__Supplied material__:

- - - -

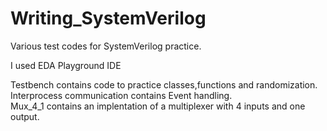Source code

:# Writing_SystemVerilog
Various test codes for SystemVerilog practice.

I used EDA Playground IDE

Testbench contains code to practice classes,functions and randomization.  
Interprocess communication contains Event handling.  
Mux_4_1 contains an implentation of a multiplexer with 4 inputs and one output.
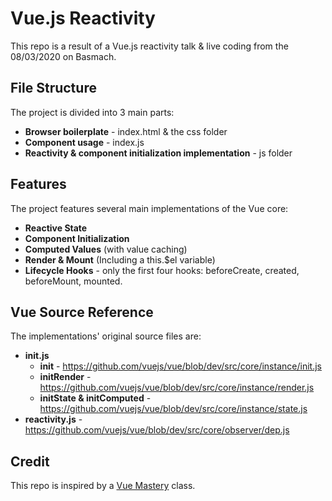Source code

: # Vue.js Reactivity
This repo is a result of a Vue.js reactivity talk & live coding from the 08/03/2020 on Basmach.

## File Structure
The project is divided into 3 main parts:
* **Browser boilerplate** - index.html & the css folder
* **Component usage** - index.js
* **Reactivity & component initialization implementation** - js folder

## Features
The project features several main implementations of the Vue core:
* **Reactive State**
* **Component Initialization**
* **Computed Values** (with value caching)
* **Render & Mount** (Including a this.$el variable)
* **Lifecycle Hooks** - only the first four hooks: beforeCreate, created, beforeMount, mounted.

## Vue Source Reference
The implementations' original source files are:
* **init.js**
    * **init** - https://github.com/vuejs/vue/blob/dev/src/core/instance/init.js
    * **initRender** - https://github.com/vuejs/vue/blob/dev/src/core/instance/render.js
    * **initState & initComputed** - https://github.com/vuejs/vue/blob/dev/src/core/instance/state.js
* **reactivity.js** - https://github.com/vuejs/vue/blob/dev/src/core/observer/dep.js

## Credit
This repo is inspired by a [Vue Mastery](https://www.vuemastery.com/) class.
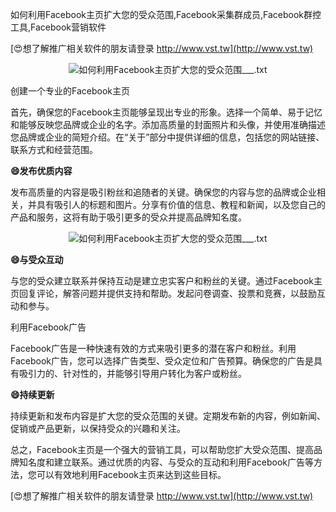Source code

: 如何利用Facebook主页扩大您的受众范围,Facebook采集群成员,Facebook群控工具,Facebook营销软件

[😍想了解推广相关软件的朋友请登录 http://www.vst.tw](http://www.vst.tw)

 <center><img src="https://vst.tw/MP4/tuiguang/png/5.png" alt="如何利用Facebook主页扩大您的受众范围___.txt"></center>

创建一个专业的Facebook主页

首先，确保您的Facebook主页能够呈现出专业的形象。选择一个简单、易于记忆和能够反映您品牌或企业的名字。添加高质量的封面照片和头像，并使用准确描述您品牌或企业的简短介绍。在“关于”部分中提供详细的信息，包括您的网站链接、联系方式和经营范围。

**😄发布优质内容**

发布高质量的内容是吸引粉丝和追随者的关键。确保您的内容与您的品牌或企业相关，并具有吸引人的标题和图片。分享有价值的信息、教程和新闻，以及您自己的产品和服务，这将有助于吸引更多的受众并提高品牌知名度。

 <center><img src="https://vst.tw/MP4/tuiguang/png/8.png" alt="如何利用Facebook主页扩大您的受众范围___.txt"></center>

**😄与受众互动**

与您的受众建立联系并保持互动是建立忠实客户和粉丝的关键。通过Facebook主页回复评论，解答问题并提供支持和帮助。发起问卷调查、投票和竞赛，以鼓励互动和参与。

利用Facebook广告

Facebook广告是一种快速有效的方式来吸引更多的潜在客户和粉丝。利用Facebook广告，您可以选择广告类型、受众定位和广告预算。确保您的广告是具有吸引力的、针对性的，并能够引导用户转化为客户或粉丝。

**😄持续更新**

持续更新和发布内容是扩大您的受众范围的关键。定期发布新的内容，例如新闻、促销或产品更新，以保持受众的兴趣和关注。

总之，Facebook主页是一个强大的营销工具，可以帮助您扩大受众范围、提高品牌知名度和建立联系。通过优质的内容、与受众的互动和利用Facebook广告等方法，您可以有效地利用Facebook主页来达到这些目标。

[😍想了解推广相关软件的朋友请登录 http://www.vst.tw](http://www.vst.tw)



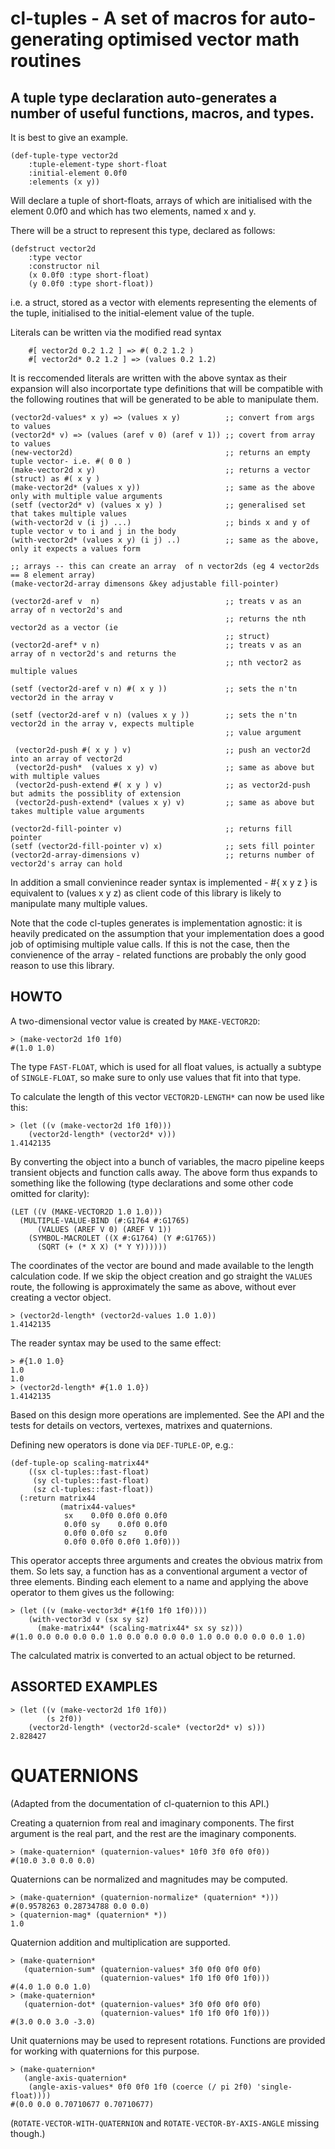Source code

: # cl-tuples - A set of macros for auto-generating optimised vector math routines

## A tuple type declaration auto-generates a number of useful functions, macros, and types. 

It is best to give an example.

	(def-tuple-type vector2d
		:tuple-element-type short-float
		:initial-element 0.0f0
		:elements (x y))

Will declare a tuple of short-floats, arrays of which are initialised
with the element 0.0f0 and which has two elements, named x and y.

There will be a struct to represent this type, declared as follows:

	(defstruct vector2d
		:type vector
		:constructor nil
		(x 0.0f0 :type short-float)
		(y 0.0f0 :type short-float))

i.e. a struct, stored as a vector with elements representing the
elements of the tuple, initialised to the initial-element value of the
tuple.

Literals can be written via the modified read syntax

		#[ vector2d 0.2 1.2 ] => #( 0.2 1.2 )
		#[ vector2d* 0.2 1.2 ] => (values 0.2 1.2)

It is reccomended literals are written with the above syntax as their
expansion will also incorportate type definitions that will be
compatible with the following routines that will be generated to be
able to manipulate them.

	(vector2d-values* x y) => (values x y)          ;; convert from args to values
	(vector2d* v) => (values (aref v 0) (aref v 1)) ;; covert from array to values
	(new-vector2d)                                  ;; returns an empty tuple vector- i.e. #( 0 0 )
	(make-vector2d x y)                             ;; returns a vector (struct) as #( x y )
	(make-vector2d* (values x y))                   ;; same as the above only with multiple value arguments
	(setf (vector2d* v) (values x y) )              ;; generalised set that takes multiple values
	(with-vector2d v (i j) ...)                     ;; binds x and y of tuple vector v to i and j in the body
	(with-vector2d* (values x y) (i j) ..)          ;; same as the above, only it expects a values form

	;; arrays -- this can create an array  of n vector2ds (eg 4 vector2ds == 8 element array)								
	(make-vector2d-array dimensons &key adjustable fill-pointer)

	(vector2d-aref v  n)  						    ;; treats v as an array of n vector2d's and
												    ;; returns the nth vector2d as a vector (ie
												    ;; struct)
	(vector2d-aref* v n)							;; treats v as an array of n vector2d's and returns the 
												    ;; nth vector2 as multiple values
                       
	(setf (vector2d-aref v n) #( x y ))             ;; sets the n'tn vector2d in the array v
	 
	(setf (vector2d-aref v n) (values x y ))       	;; sets the n'tn vector2d in the array v, expects multiple
													;; value argument
		
     (vector2d-push #( x y ) v)                     ;; push an vector2d into an array of vector2d
	 (vector2d-push*  (values x y) v)               ;; same as above but with multiple values
	 (vector2d-push-extend #( x y ) v)              ;; as vector2d-push but admits the possiblity of extension
	 (vector2d-push-extend* (values x y) v)         ;; same as above but takes multiple value arguments

	(vector2d-fill-pointer v)                       ;; returns fill pointer 
	(setf (vector2d-fill-pointer v) x)              ;; sets fill pointer
	(vector2d-array-dimensions v)                   ;; returns number of vector2d's array can hold

In addition a small convienince reader syntax is implemented - #{ x y
z } is equivalent to (values x y z) as client code of this library is
likely to manipulate many multiple values.

Note that the code cl-tuples generates is implementation agnostic: it
is heavily predicated on the assumption that your implementation does
a good job of optimising multiple value calls. If this is not the
case, then the convienence of the array - related functions are
probably the only good reason to use this library.

## HOWTO

A two-dimensional vector value is created by `MAKE-VECTOR2D`:

    > (make-vector2d 1f0 1f0)
    #(1.0 1.0)

The type `FAST-FLOAT`, which is used for all float values, is actually a
subtype of `SINGLE-FLOAT`, so make sure to only use values that fit into
that type.

To calculate the length of this vector `VECTOR2D-LENGTH*` can now be
used like this:

    > (let ((v (make-vector2d 1f0 1f0)))
        (vector2d-length* (vector2d* v)))
    1.4142135

By converting the object into a bunch of variables, the macro pipeline
keeps transient objects and function calls away.  The above form thus
expands to something like the following (type declarations and some
other code omitted for clarity):

    (LET ((V (MAKE-VECTOR2D 1.0 1.0)))
      (MULTIPLE-VALUE-BIND (#:G1764 #:G1765)
          (VALUES (AREF V 0) (AREF V 1))
        (SYMBOL-MACROLET ((X #:G1764) (Y #:G1765))
          (SQRT (+ (* X X) (* Y Y))))))

The coordinates of the vector are bound and made available to the length
calculation code.  If we skip the object creation and go straight the
`VALUES` route, the following is approximately the same as above,
without ever creating a vector object.

    > (vector2d-length* (vector2d-values 1.0 1.0))
    1.4142135

The reader syntax may be used to the same effect:

    > #{1.0 1.0}
    1.0
    1.0
    > (vector2d-length* #{1.0 1.0})
    1.4142135

Based on this design more operations are implemented.  See the API and
the tests for details on vectors, vertexes, matrixes and quaternions.

Defining new operators is done via `DEF-TUPLE-OP`, e.g.:

    (def-tuple-op scaling-matrix44*
        ((sx cl-tuples::fast-float)
         (sy cl-tuples::fast-float)
         (sz cl-tuples::fast-float))
      (:return matrix44
               (matrix44-values*
                sx    0.0f0 0.0f0 0.0f0
                0.0f0 sy    0.0f0 0.0f0
                0.0f0 0.0f0 sz    0.0f0
                0.0f0 0.0f0 0.0f0 1.0f0)))

This operator accepts three arguments and creates the obvious matrix
from them.  So lets say, a function has as a conventional argument a
vector of three elements.  Binding each element to a name and applying
the above operator to them gives us the following:

    > (let ((v (make-vector3d* #{1f0 1f0 1f0))))
        (with-vector3d v (sx sy sz)
          (make-matrix44* (scaling-matrix44* sx sy sz)))
    #(1.0 0.0 0.0 0.0 0.0 1.0 0.0 0.0 0.0 0.0 1.0 0.0 0.0 0.0 0.0 1.0)

The calculated matrix is converted to an actual object to be returned.

## ASSORTED EXAMPLES

    > (let ((v (make-vector2d 1f0 1f0))
            (s 2f0))
        (vector2d-length* (vector2d-scale* (vector2d* v) s)))
    2.828427

# QUATERNIONS

(Adapted from the documentation of cl-quaternion to this API.)

Creating a quaternion from real and imaginary components.  The first
argument is the real part, and the rest are the imaginary components.

    > (make-quaternion* (quaternion-values* 10f0 3f0 0f0 0f0))
    #(10.0 3.0 0.0 0.0)

Quaternions can be normalized and magnitudes may be computed.

    > (make-quaternion* (quaternion-normalize* (quaternion* *)))
    #(0.9578263 0.28734788 0.0 0.0)
    > (quaternion-mag* (quaternion* *))
    1.0

Quaternion addition and multiplication are supported.

    > (make-quaternion*
       (quaternion-sum* (quaternion-values* 3f0 0f0 0f0 0f0)
                        (quaternion-values* 1f0 1f0 0f0 1f0)))
    #(4.0 1.0 0.0 1.0)
    > (make-quaternion*
       (quaternion-dot* (quaternion-values* 3f0 0f0 0f0 0f0)
                        (quaternion-values* 1f0 1f0 0f0 1f0)))
    #(3.0 0.0 3.0 -3.0)

Unit quaternions may be used to represent rotations.  Functions are
provided for working with quaternions for this purpose.

    > (make-quaternion*
       (angle-axis-quaternion*
        (angle-axis-values* 0f0 0f0 1f0 (coerce (/ pi 2f0) 'single-float))))
    #(0.0 0.0 0.70710677 0.70710677)

(`ROTATE-VECTOR-WITH-QUATERNION` and `ROTATE-VECTOR-BY-AXIS-ANGLE`
missing though.)
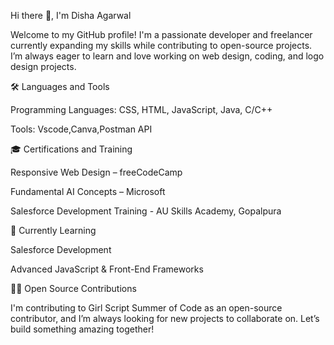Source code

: Hi there 👋, I'm Disha Agarwal

Welcome to my GitHub profile! I'm a passionate developer and freelancer currently expanding my skills while contributing to open-source projects. I’m always eager to learn and love working on web design, coding, and logo design projects.

🛠️ Languages and Tools

Programming Languages: CSS, HTML, JavaScript, Java, C/C++

Tools: Vscode,Canva,Postman API 

🎓 Certifications and Training

Responsive Web Design – freeCodeCamp

Fundamental AI Concepts – Microsoft

Salesforce Development Training - AU Skills Academy, Gopalpura

🌱 Currently Learning

Salesforce Development

Advanced JavaScript & Front-End Frameworks

👩‍💻 Open Source Contributions

I'm contributing to Girl Script Summer of Code as an open-source contributor, and I’m always looking for new projects to collaborate on. Let’s build something amazing together!


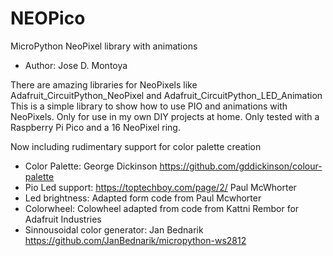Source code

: # NEOPico
MicroPython NeoPixel library with animations

* Author: Jose D. Montoya




There are amazing libraries for NeoPixels like Adafruit_CircuitPython_NeoPixel and Adafruit_CircuitPython_LED_Animation
This is a simple library to show how to use PIO and animations with NeoPixels. Only for use in my own DIY projects at home.
Only tested with a Raspberry Pi Pico and a 16 NeoPixel ring.

Now including rudimentary support for color palette creation
* Color Palette: George Dickinson  https://github.com/gddickinson/colour-palette
* Pio Led support: https://toptechboy.com/page/2/ Paul McWhorter
* Led brightness:  Adapted form code from Paul Mcwhorter
* Colorwheel: Colowheel adapted from code from Kattni Rembor for Adafruit Industries
* Sinnousoidal color generator: Jan Bednarik https://github.com/JanBednarik/micropython-ws2812




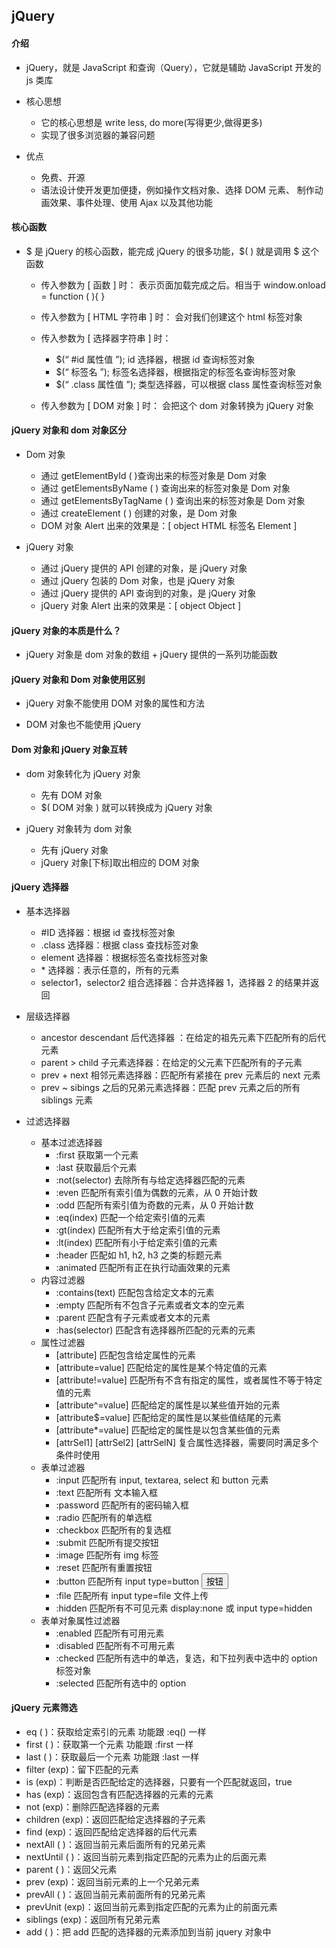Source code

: ## jQuery

#### 介绍

- jQuery，就是 JavaScript 和查询（Query），它就是辅助 JavaScript 开发的 js 类库
- 核心思想
  - 它的核心思想是 write less, do more(写得更少,做得更多)
  - 实现了很多浏览器的兼容问题

- 优点
  - 免费、开源
  - 语法设计使开发更加便捷，例如操作文档对象、选择 DOM 元素、 制作动画效果、事件处理、使用 Ajax 以及其他功能



#### 核心函数

- $ 是 jQuery 的核心函数，能完成 jQuery 的很多功能，$( ) 就是调用 $ 这个函数

  - 传入参数为 [ 函数 ] 时： 表示页面加载完成之后。相当于 window.onload = function ( ){ } 
  - 传入参数为 [ HTML 字符串 ] 时： 会对我们创建这个 html 标签对象 
  - 传入参数为 [ 选择器字符串 ] 时： 
    - $(“ #id 属性值 ”); id 选择器，根据 id 查询标签对象 
    - $(“ 标签名 ”); 标签名选择器，根据指定的标签名查询标签对象 
    - $(“ .class 属性值 ”); 类型选择器，可以根据 class 属性查询标签对象 

  - 传入参数为 [ DOM 对象 ] 时： 会把这个 dom 对象转换为 jQuery 对象



#### jQuery 对象和 dom 对象区分

- Dom 对象 

  - 通过 getElementById ( )查询出来的标签对象是 Dom 对象 
  - 通过 getElementsByName ( ) 查询出来的标签对象是 Dom 对象 
  - 通过 getElementsByTagName ( ) 查询出来的标签对象是 Dom 对象 
  - 通过 createElement ( ) 创建的对象，是 Dom 对象 
  - DOM 对象 Alert 出来的效果是：[ object HTML 标签名 Element ] 

- jQuery 对象 
  - 通过 jQuery 提供的 API 创建的对象，是 jQuery 对象 
  - 通过 jQuery 包装的 Dom 对象，也是 jQuery 对象 
  - 通过 jQuery 提供的 API 查询到的对象，是 jQuery 对象
  -  jQuery 对象 Alert 出来的效果是：[ object Object ]



#### jQuery 对象的本质是什么？ 

- jQuery 对象是 dom 对象的数组 + jQuery 提供的一系列功能函数



#### jQuery 对象和 Dom 对象使用区别

- jQuery 对象不能使用 DOM 对象的属性和方法 

- DOM 对象也不能使用 jQuery 



#### Dom 对象和 jQuery 对象互转

- dom 对象转化为 jQuery 对象
  - 先有 DOM 对象 
  - $( DOM 对象 ) 就可以转换成为 jQuery 对象 

- jQuery 对象转为 dom 对象
  - 先有 jQuery 对象 
  - jQuery 对象[下标]取出相应的 DOM 对象



#### jQuery 选择器

- 基本选择器
  - \#ID 选择器：根据 id 查找标签对象 
  - .class 选择器：根据 class 查找标签对象 
  - element 选择器：根据标签名查找标签对象 
  - \* 选择器：表示任意的，所有的元素 
  - selector1，selector2 组合选择器：合并选择器 1，选择器 2 的结果并返回

- 层级选择器
  - ancestor descendant 后代选择器 ：在给定的祖先元素下匹配所有的后代元素 
  - parent > child 子元素选择器：在给定的父元素下匹配所有的子元素 
  - prev + next 相邻元素选择器：匹配所有紧接在 prev 元素后的 next 元素 
  - prev ~ sibings 之后的兄弟元素选择器：匹配 prev 元素之后的所有 siblings 元素

- 过滤选择器
  - 基本过滤选择器
    - :first 获取第一个元素 
    - :last 获取最后个元素 
    - :not(selector) 去除所有与给定选择器匹配的元素 
    - :even 匹配所有索引值为偶数的元素，从 0 开始计数 
    - :odd 匹配所有索引值为奇数的元素，从 0 开始计数 
    - :eq(index) 匹配一个给定索引值的元素 
    - :gt(index) 匹配所有大于给定索引值的元素 
    - :lt(index) 匹配所有小于给定索引值的元素 
    - :header 匹配如 h1, h2, h3 之类的标题元素 
    - :animated 匹配所有正在执行动画效果的元素
  - 内容过滤器
    - :contains(text) 匹配包含给定文本的元素 
    - :empty 匹配所有不包含子元素或者文本的空元素 
    - :parent 匹配含有子元素或者文本的元素 
    - :has(selector) 匹配含有选择器所匹配的元素的元素
  - 属性过滤器
    - [attribute] 匹配包含给定属性的元素
    - [attribute=value] 匹配给定的属性是某个特定值的元素 
    - [attribute!=value] 匹配所有不含有指定的属性，或者属性不等于特定值的元素
    - [attribute^=value] 匹配给定的属性是以某些值开始的元素 
    - [attribute$=value] 匹配给定的属性是以某些值结尾的元素 
    - [attribute*=value] 匹配给定的属性是以包含某些值的元素 
    - [attrSel1] [attrSel2] [attrSelN] 复合属性选择器，需要同时满足多个条件时使用
  - 表单过滤器
    - :input 匹配所有 input, textarea, select 和 button 元素 
    - :text 匹配所有 文本输入框 
    - :password 匹配所有的密码输入框 
    - :radio 匹配所有的单选框 
    - :checkbox 匹配所有的复选框 
    - :submit 匹配所有提交按钮 
    - :image 匹配所有 img 标签 
    - :reset 匹配所有重置按钮 
    - :button 匹配所有 input type=button <button>按钮 
    - :file 匹配所有 input type=file 文件上传 
    - :hidden 匹配所有不可见元素 display:none 或 input type=hidden
  - 表单对象属性过滤器
    - :enabled 匹配所有可用元素 
    - :disabled 匹配所有不可用元素 
    - :checked 匹配所有选中的单选，复选，和下拉列表中选中的 option 标签对象 
    - :selected 匹配所有选中的 option



#### jQuery 元素筛选

- eq ( )：获取给定索引的元素 功能跟 :eq() 一样 
- first ( )：获取第一个元素 功能跟 :first 一样 
- last ( )：获取最后一个元素 功能跟 :last 一样 
- filter (exp)：留下匹配的元素 
- is (exp)：判断是否匹配给定的选择器，只要有一个匹配就返回，true 
- has (exp)：返回包含有匹配选择器的元素的元素  
- not (exp)：删除匹配选择器的元素  
- children (exp)：返回匹配给定选择器的子元素  
- find (exp)：返回匹配给定选择器的后代元素 
- nextAll ( )：返回当前元素后面所有的兄弟元素 
- nextUntil ( )：返回当前元素到指定匹配的元素为止的后面元素
- parent ( )：返回父元素 
- prev (exp)：返回当前元素的上一个兄弟元素 
- prevAll ( )：返回当前元素前面所有的兄弟元素 
- prevUnit (exp)：返回当前元素到指定匹配的元素为止的前面元素 
- siblings (exp)：返回所有兄弟元素 
- add ( )：把 add 匹配的选择器的元素添加到当前 jquery 对象中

- - - -

__Assigned task__:
Show the lines of the records that contain the word "Languages".

__Finished exercise__:
🛠️ Languages and Tools
Programming Languages: CSS, HTML, JavaScript, Java, C/C++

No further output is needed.